### Exercise description
Set down every record below exactly as it stands, minus the pictures.

[Input material — start]

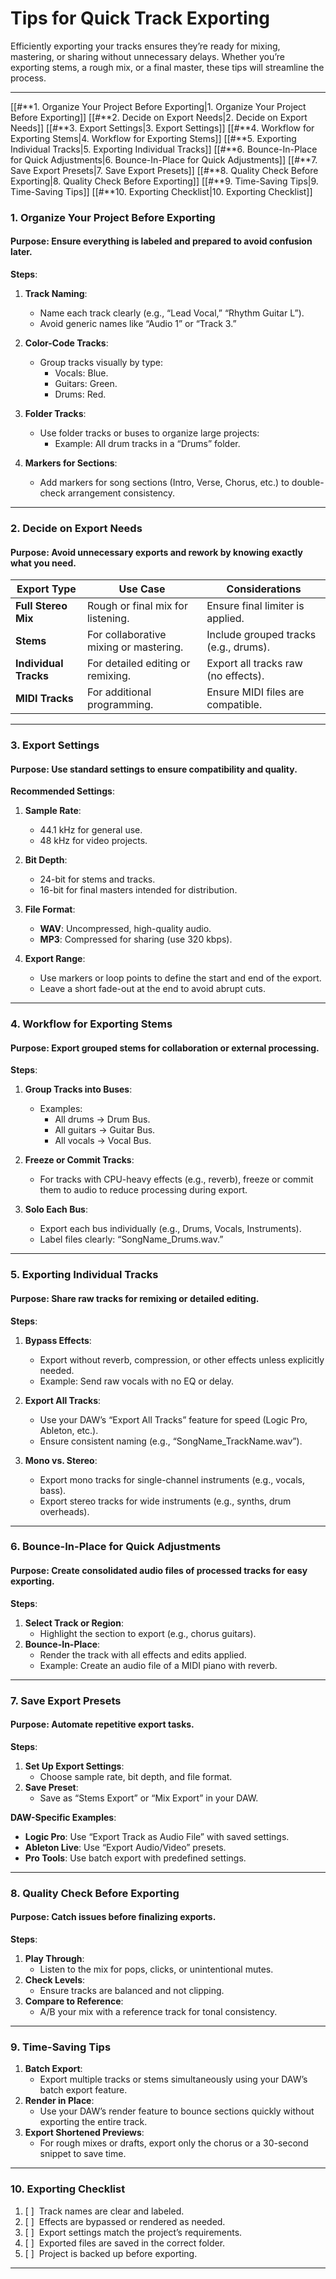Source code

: # **Tips for Quick Track Exporting**

Efficiently exporting your tracks ensures they’re ready for mixing, mastering, or sharing without unnecessary delays. Whether you’re exporting stems, a rough mix, or a final master, these tips will streamline the process.

---
[[#**1. Organize Your Project Before Exporting|1. Organize Your Project Before Exporting]]
[[#**2. Decide on Export Needs|2. Decide on Export Needs]]
[[#**3. Export Settings|3. Export Settings]]
[[#**4. Workflow for Exporting Stems|4. Workflow for Exporting Stems]]
[[#**5. Exporting Individual Tracks|5. Exporting Individual Tracks]]
[[#**6. Bounce-In-Place for Quick Adjustments|6. Bounce-In-Place for Quick Adjustments]]
[[#**7. Save Export Presets|7. Save Export Presets]]
[[#**8. Quality Check Before Exporting|8. Quality Check Before Exporting]]
[[#**9. Time-Saving Tips|9. Time-Saving Tips]]
[[#**10. Exporting Checklist|10. Exporting Checklist]]

### **1. Organize Your Project Before Exporting**

#### **Purpose**: Ensure everything is labeled and prepared to avoid confusion later.

**Steps**:

1. **Track Naming**:
    
    - Name each track clearly (e.g., “Lead Vocal,” “Rhythm Guitar L”).
    - Avoid generic names like “Audio 1” or “Track 3.”
2. **Color-Code Tracks**:
    
    - Group tracks visually by type:
        - Vocals: Blue.
        - Guitars: Green.
        - Drums: Red.
3. **Folder Tracks**:
    
    - Use folder tracks or buses to organize large projects:
        - Example: All drum tracks in a “Drums” folder.
4. **Markers for Sections**:
    
    - Add markers for song sections (Intro, Verse, Chorus, etc.) to double-check arrangement consistency.

---

### **2. Decide on Export Needs**

#### **Purpose**: Avoid unnecessary exports and rework by knowing exactly what you need.

|**Export Type**|**Use Case**|**Considerations**|
|---|---|---|
|**Full Stereo Mix**|Rough or final mix for listening.|Ensure final limiter is applied.|
|**Stems**|For collaborative mixing or mastering.|Include grouped tracks (e.g., drums).|
|**Individual Tracks**|For detailed editing or remixing.|Export all tracks raw (no effects).|
|**MIDI Tracks**|For additional programming.|Ensure MIDI files are compatible.|

---

### **3. Export Settings**

#### **Purpose**: Use standard settings to ensure compatibility and quality.

**Recommended Settings**:

1. **Sample Rate**:
    
    - 44.1 kHz for general use.
    - 48 kHz for video projects.
2. **Bit Depth**:
    
    - 24-bit for stems and tracks.
    - 16-bit for final masters intended for distribution.
3. **File Format**:
    
    - **WAV**: Uncompressed, high-quality audio.
    - **MP3**: Compressed for sharing (use 320 kbps).
4. **Export Range**:
    
    - Use markers or loop points to define the start and end of the export.
    - Leave a short fade-out at the end to avoid abrupt cuts.

---

### **4. Workflow for Exporting Stems**

#### **Purpose**: Export grouped stems for collaboration or external processing.

**Steps**:

1. **Group Tracks into Buses**:
    
    - Examples:
        - All drums → Drum Bus.
        - All guitars → Guitar Bus.
        - All vocals → Vocal Bus.
2. **Freeze or Commit Tracks**:
    
    - For tracks with CPU-heavy effects (e.g., reverb), freeze or commit them to audio to reduce processing during export.
3. **Solo Each Bus**:
    
    - Export each bus individually (e.g., Drums, Vocals, Instruments).
    - Label files clearly: “SongName_Drums.wav.”

---

### **5. Exporting Individual Tracks**

#### **Purpose**: Share raw tracks for remixing or detailed editing.

**Steps**:

1. **Bypass Effects**:
    
    - Export without reverb, compression, or other effects unless explicitly needed.
    - Example: Send raw vocals with no EQ or delay.
2. **Export All Tracks**:
    
    - Use your DAW’s “Export All Tracks” feature for speed (Logic Pro, Ableton, etc.).
    - Ensure consistent naming (e.g., “SongName_TrackName.wav”).
3. **Mono vs. Stereo**:
    
    - Export mono tracks for single-channel instruments (e.g., vocals, bass).
    - Export stereo tracks for wide instruments (e.g., synths, drum overheads).

---

### **6. Bounce-In-Place for Quick Adjustments**

#### **Purpose**: Create consolidated audio files of processed tracks for easy exporting.

**Steps**:

1. **Select Track or Region**:
    - Highlight the section to export (e.g., chorus guitars).
2. **Bounce-In-Place**:
    - Render the track with all effects and edits applied.
    - Example: Create an audio file of a MIDI piano with reverb.

---

### **7. Save Export Presets**

#### **Purpose**: Automate repetitive export tasks.

**Steps**:

1. **Set Up Export Settings**:
    - Choose sample rate, bit depth, and file format.
2. **Save Preset**:
    - Save as “Stems Export” or “Mix Export” in your DAW.

**DAW-Specific Examples**:

- **Logic Pro**: Use “Export Track as Audio File” with saved settings.
- **Ableton Live**: Use “Export Audio/Video” presets.
- **Pro Tools**: Use batch export with predefined settings.

---

### **8. Quality Check Before Exporting**

#### **Purpose**: Catch issues before finalizing exports.

**Steps**:

1. **Play Through**:
    - Listen to the mix for pops, clicks, or unintentional mutes.
2. **Check Levels**:
    - Ensure tracks are balanced and not clipping.
3. **Compare to Reference**:
    - A/B your mix with a reference track for tonal consistency.

---

### **9. Time-Saving Tips**

1. **Batch Export**:
    - Export multiple tracks or stems simultaneously using your DAW’s batch export feature.
2. **Render in Place**:
    - Use your DAW’s render feature to bounce sections quickly without exporting the entire track.
3. **Export Shortened Previews**:
    - For rough mixes or drafts, export only the chorus or a 30-second snippet to save time.

---

### **10. Exporting Checklist**

1. [ ]  Track names are clear and labeled.
2. [ ]  Effects are bypassed or rendered as needed.
3. [ ]  Export settings match the project’s requirements.
4. [ ]  Exported files are saved in the correct folder.
5. [ ]  Project is backed up before exporting.

---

[Input material — finish]

### Solution to this task
Source code

: # **Tips for Quick Track Exporting**

Efficiently exporting your tracks ensures they’re ready for mixing, mastering, or sharing without unnecessary delays. Whether you’re exporting stems, a rough mix, or a final master, these tips will streamline the process.

---
[[#**1. Organize Your Project Before Exporting|1. Organize Your Project Before Exporting]]
[[#**2. Decide on Export Needs|2. Decide on Export Needs]]
[[#**3. Export Settings|3. Export Settings]]
[[#**4. Workflow for Exporting Stems|4. Workflow for Exporting Stems]]
[[#**5. Exporting Individual Tracks|5. Exporting Individual Tracks]]
[[#**6. Bounce-In-Place for Quick Adjustments|6. Bounce-In-Place for Quick Adjustments]]
[[#**7. Save Export Presets|7. Save Export Presets]]
[[#**8. Quality Check Before Exporting|8. Quality Check Before Exporting]]
[[#**9. Time-Saving Tips|9. Time-Saving Tips]]
[[#**10. Exporting Checklist|10. Exporting Checklist]]

### **1. Organize Your Project Before Exporting**

#### **Purpose**: Ensure everything is labeled and prepared to avoid confusion later.

**Steps**:

1. **Track Naming**:
    
    - Name each track clearly (e.g., “Lead Vocal,” “Rhythm Guitar L”).
    - Avoid generic names like “Audio 1” or “Track 3.”
2. **Color-Code Tracks**:
    
    - Group tracks visually by type:
        - Vocals: Blue.
        - Guitars: Green.
        - Drums: Red.
3. **Folder Tracks**:
    
    - Use folder tracks or buses to organize large projects:
        - Example: All drum tracks in a “Drums” folder.
4. **Markers for Sections**:
    
    - Add markers for song sections (Intro, Verse, Chorus, etc.) to double-check arrangement consistency.

---

### **2. Decide on Export Needs**

#### **Purpose**: Avoid unnecessary exports and rework by knowing exactly what you need.

|**Export Type**|**Use Case**|**Considerations**|
|---|---|---|
|**Full Stereo Mix**|Rough or final mix for listening.|Ensure final limiter is applied.|
|**Stems**|For collaborative mixing or mastering.|Include grouped tracks (e.g., drums).|
|**Individual Tracks**|For detailed editing or remixing.|Export all tracks raw (no effects).|
|**MIDI Tracks**|For additional programming.|Ensure MIDI files are compatible.|

---

### **3. Export Settings**

#### **Purpose**: Use standard settings to ensure compatibility and quality.

**Recommended Settings**:

1. **Sample Rate**:
    
    - 44.1 kHz for general use.
    - 48 kHz for video projects.
2. **Bit Depth**:
    
    - 24-bit for stems and tracks.
    - 16-bit for final masters intended for distribution.
3. **File Format**:
    
    - **WAV**: Uncompressed, high-quality audio.
    - **MP3**: Compressed for sharing (use 320 kbps).
4. **Export Range**:
    
    - Use markers or loop points to define the start and end of the export.
    - Leave a short fade-out at the end to avoid abrupt cuts.

---

### **4. Workflow for Exporting Stems**

#### **Purpose**: Export grouped stems for collaboration or external processing.

**Steps**:

1. **Group Tracks into Buses**:
    
    - Examples:
        - All drums → Drum Bus.
        - All guitars → Guitar Bus.
        - All vocals → Vocal Bus.
2. **Freeze or Commit Tracks**:
    
    - For tracks with CPU-heavy effects (e.g., reverb), freeze or commit them to audio to reduce processing during export.
3. **Solo Each Bus**:
    
    - Export each bus individually (e.g., Drums, Vocals, Instruments).
    - Label files clearly: “SongName_Drums.wav.”

---

### **5. Exporting Individual Tracks**

#### **Purpose**: Share raw tracks for remixing or detailed editing.

**Steps**:

1. **Bypass Effects**:
    
    - Export without reverb, compression, or other effects unless explicitly needed.
    - Example: Send raw vocals with no EQ or delay.
2. **Export All Tracks**:
    
    - Use your DAW’s “Export All Tracks” feature for speed (Logic Pro, Ableton, etc.).
    - Ensure consistent naming (e.g., “SongName_TrackName.wav”).
3. **Mono vs. Stereo**:
    
    - Export mono tracks for single-channel instruments (e.g., vocals, bass).
    - Export stereo tracks for wide instruments (e.g., synths, drum overheads).

---

### **6. Bounce-In-Place for Quick Adjustments**

#### **Purpose**: Create consolidated audio files of processed tracks for easy exporting.

**Steps**:

1. **Select Track or Region**:
    - Highlight the section to export (e.g., chorus guitars).
2. **Bounce-In-Place**:
    - Render the track with all effects and edits applied.
    - Example: Create an audio file of a MIDI piano with reverb.

---

### **7. Save Export Presets**

#### **Purpose**: Automate repetitive export tasks.

**Steps**:

1. **Set Up Export Settings**:
    - Choose sample rate, bit depth, and file format.
2. **Save Preset**:
    - Save as “Stems Export” or “Mix Export” in your DAW.

**DAW-Specific Examples**:

- **Logic Pro**: Use “Export Track as Audio File” with saved settings.
- **Ableton Live**: Use “Export Audio/Video” presets.
- **Pro Tools**: Use batch export with predefined settings.

---

### **8. Quality Check Before Exporting**

#### **Purpose**: Catch issues before finalizing exports.

**Steps**:

1. **Play Through**:
    - Listen to the mix for pops, clicks, or unintentional mutes.
2. **Check Levels**:
    - Ensure tracks are balanced and not clipping.
3. **Compare to Reference**:
    - A/B your mix with a reference track for tonal consistency.

---

### **9. Time-Saving Tips**

1. **Batch Export**:
    - Export multiple tracks or stems simultaneously using your DAW’s batch export feature.
2. **Render in Place**:
    - Use your DAW’s render feature to bounce sections quickly without exporting the entire track.
3. **Export Shortened Previews**:
    - For rough mixes or drafts, export only the chorus or a 30-second snippet to save time.

---

### **10. Exporting Checklist**

1. [ ]  Track names are clear and labeled.
2. [ ]  Effects are bypassed or rendered as needed.
3. [ ]  Export settings match the project’s requirements.
4. [ ]  Exported files are saved in the correct folder.
5. [ ]  Project is backed up before exporting.

---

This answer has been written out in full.